En Amérique du Nord et en Europe de l'Ouest, la distribution de médicaments antisida, en 1995-96, avait entraîné une chute conséquente du nombre de décès liés à la maladie. Mais même dans ces régions, le déclin de l'épidémie semble en perte de vitesse.

À l'échelle mondiale, la moitié des personnes infectées sont désormais des femmes, ce qui signifie qu'un nombre croissant de bébés pourront être infectés par leur mère et que les femmes, qui étaient un rempart contre la maladie dans des populations où les hommes étaient décimés, sont devenues aussi vulnérables.

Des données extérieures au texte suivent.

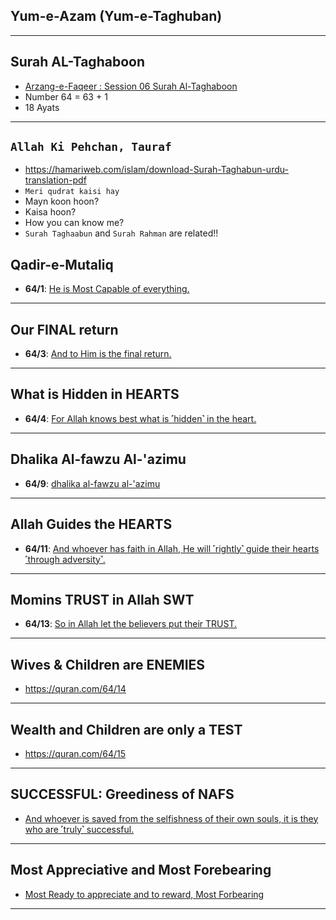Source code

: ## Yum-e-Azam (Yum-e-Taghuban)

***

## Surah AL-Taghaboon
* [Arzang-e-Faqeer : Session 06 Surah Al-Taghaboon](https://www.youtube.com/watch?v=j_OgniH_t0c)
* Number 64 = 63 + 1
* 18 Ayats

***

## `Allah Ki Pehchan, Tauraf`
* https://hamariweb.com/islam/download-Surah-Taghabun-urdu-translation-pdf
* `Meri qudrat kaisi hay`
* Mayn koon hoon?
* Kaisa hoon?
* How you can know me?
* `Surah Taghaabun` and `Surah Rahman` are related!!

## Qadir-e-Mutaliq
* __64/1__: [He is Most Capable of everything.](https://quran.com/64/1)

***

## Our FINAL return
* __64/3__: [And to Him is the final return.](https://quran.com/64/3)

***

## What is Hidden in HEARTS
* __64/4__: [For Allah knows best what is ˹hidden˺ in the heart.](https://quran.com/64/4)

***

## Dhalika Al-fawzu Al-'azimu
* __64/9__: [dhalika al-fawzu al-'azimu](https://quranwbw.com/64#9)

***

## Allah Guides the HEARTS
* __64/11__: [And whoever has faith in Allah, He will ˹rightly˺ guide their hearts ˹through adversity˺.](https://quran.com/64/11)

***

## Momins TRUST in Allah SWT
* __64/13__: [So in Allah let the believers put their TRUST.](https://quran.com/64/13)

***

## Wives & Children are ENEMIES
* https://quran.com/64/14

***

## Wealth and Children are only a TEST
*  https://quran.com/64/15

***

## SUCCESSFUL: Greediness of NAFS
* [And whoever is saved from the selfishness of their own souls, it is they who are ˹truly˺ successful.](https://quran.com/64/16)

***

## Most Appreciative and Most Forebearing
* [Most Ready to appreciate and to reward, Most Forbearing](https://quranwbw.com/64#17)

***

En Afrique australe, où près de 30 millions de personnes sont affectées par la maladie, la production alimentaire recule sous les effets conjugués de la sécheresse et de la baisse du nombre de travailleurs, des millions d'enfants sont orphelins, l'espace manque dans les cimetières, l'espérance de vie moyenne diminue et des milliards de dollars échappent aux économies déjà fragiles de la région.



Tabous sociaux

«On ne distingue plus entre ceux qui vivent avec le VIH/sida et ceux dont ce n'est pas le cas», a déclaré hier le vice-président sud-africain Jacob Zuma dans un discours officiel à l'occasion de la Journée mondiale du sida. «Nous vivons tous avec la maladie et en sommes affectés de multiples façons.»

Beaucoup de manifestations attiraient l'attention hier sur trois sujets d'inquiétude liés à la propagation du sida.

Le traitement, aujourd'hui limité à des cocktails complexes de médicaments antirétroviraux, n'est accessible qu'à un très faible pourcentage de personnes qui en ont besoin. La peur et les préjugés brident les victimes de la maladie, souvent tenues à l'écart des réseaux d'assistance communautaires aux moments où ils leur seraient le plus utiles. Enfin, la conscience générale de la maladie marque le pas, en dépit d'efforts d'éducation massifs sur ses modes de transmission et les moyens de l'éviter.

Longtemps épinglée pour avoir fermé les yeux sur une potentielle explosion de l'épidémie, la Chine a inauguré à l'occasion de la Journée mondiale une campagne de prévention et d'information, afin de mieux faire connaître la maladie et de persuader la population de ne pas se livrer à des discriminations contre les personnes infectées.

Par cette initiative, Pékin donne à toute l'Asie, soit plus de la moitié de la population mondiale, la preuve que les tabous sociaux liés au sexe ne constituent pas nécessairement un obstacle incontournable dans la lutte contre la maladie.

Dans une tribune publiée par le New York Times, l'ex-président Bill Clinton note que les efforts de prévention et d'éducation sont insuffisants et qu'il faut agir davantage pour soigner les malades du sida. Selon Clinton, qui dirige une organisation de lutte contre l'épidémie avec Nelson Mandela, 95 % des personnes infectées ne reçoivent aucun traitement. Il souligne aussi que près de six millions de personnes atteintes du sida dans les pays en développement sont indûment privées d'accès aux traitements qui ont fait leurs preuves en Occident.